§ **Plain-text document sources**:
"""

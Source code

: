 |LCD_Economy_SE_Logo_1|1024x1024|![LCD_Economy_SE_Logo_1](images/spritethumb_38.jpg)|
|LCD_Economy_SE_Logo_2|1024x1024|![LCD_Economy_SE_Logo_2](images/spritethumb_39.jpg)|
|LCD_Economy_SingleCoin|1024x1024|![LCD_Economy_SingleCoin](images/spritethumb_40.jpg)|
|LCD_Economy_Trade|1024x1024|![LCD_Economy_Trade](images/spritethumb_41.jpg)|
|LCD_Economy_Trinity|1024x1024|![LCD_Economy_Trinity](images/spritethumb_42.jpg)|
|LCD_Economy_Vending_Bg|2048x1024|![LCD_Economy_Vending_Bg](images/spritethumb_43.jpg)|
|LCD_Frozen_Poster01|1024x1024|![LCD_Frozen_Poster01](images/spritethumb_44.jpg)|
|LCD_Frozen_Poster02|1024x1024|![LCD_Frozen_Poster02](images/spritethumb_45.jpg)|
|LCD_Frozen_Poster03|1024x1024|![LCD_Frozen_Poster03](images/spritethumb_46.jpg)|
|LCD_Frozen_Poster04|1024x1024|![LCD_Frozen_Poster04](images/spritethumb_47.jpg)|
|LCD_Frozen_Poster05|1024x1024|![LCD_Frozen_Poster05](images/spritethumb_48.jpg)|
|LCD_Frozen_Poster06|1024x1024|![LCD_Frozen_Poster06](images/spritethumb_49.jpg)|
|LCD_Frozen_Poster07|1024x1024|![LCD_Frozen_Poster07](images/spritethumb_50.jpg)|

"""
"""

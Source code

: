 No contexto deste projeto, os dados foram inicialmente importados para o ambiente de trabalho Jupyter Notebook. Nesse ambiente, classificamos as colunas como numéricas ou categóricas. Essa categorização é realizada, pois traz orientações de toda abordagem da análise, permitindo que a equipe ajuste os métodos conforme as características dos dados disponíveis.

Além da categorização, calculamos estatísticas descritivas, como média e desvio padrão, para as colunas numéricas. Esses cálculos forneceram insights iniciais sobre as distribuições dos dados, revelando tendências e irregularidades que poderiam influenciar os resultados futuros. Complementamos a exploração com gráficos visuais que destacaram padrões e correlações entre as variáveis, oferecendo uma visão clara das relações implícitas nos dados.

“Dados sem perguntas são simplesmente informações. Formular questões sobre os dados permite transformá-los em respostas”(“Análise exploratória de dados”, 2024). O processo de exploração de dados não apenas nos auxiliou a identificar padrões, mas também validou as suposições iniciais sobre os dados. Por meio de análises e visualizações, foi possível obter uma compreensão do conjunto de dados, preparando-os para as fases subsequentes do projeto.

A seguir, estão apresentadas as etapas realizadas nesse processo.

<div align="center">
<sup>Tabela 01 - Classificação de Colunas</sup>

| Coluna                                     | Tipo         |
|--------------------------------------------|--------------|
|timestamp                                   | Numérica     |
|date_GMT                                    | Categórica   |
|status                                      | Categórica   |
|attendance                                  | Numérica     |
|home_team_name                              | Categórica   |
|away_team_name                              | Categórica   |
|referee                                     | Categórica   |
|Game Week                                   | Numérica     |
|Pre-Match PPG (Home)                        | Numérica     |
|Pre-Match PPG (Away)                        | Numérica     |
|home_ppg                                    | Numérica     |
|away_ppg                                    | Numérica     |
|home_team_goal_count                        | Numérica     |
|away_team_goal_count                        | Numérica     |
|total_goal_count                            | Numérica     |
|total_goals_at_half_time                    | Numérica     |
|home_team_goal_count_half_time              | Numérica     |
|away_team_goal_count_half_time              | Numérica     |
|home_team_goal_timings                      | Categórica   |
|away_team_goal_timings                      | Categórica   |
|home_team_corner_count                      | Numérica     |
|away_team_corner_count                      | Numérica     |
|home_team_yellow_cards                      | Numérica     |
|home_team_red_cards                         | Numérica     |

"""

§ **Instructions for the task**: Please give only the number of lines above that contain "exploração".

§ **Reply to the task**: 2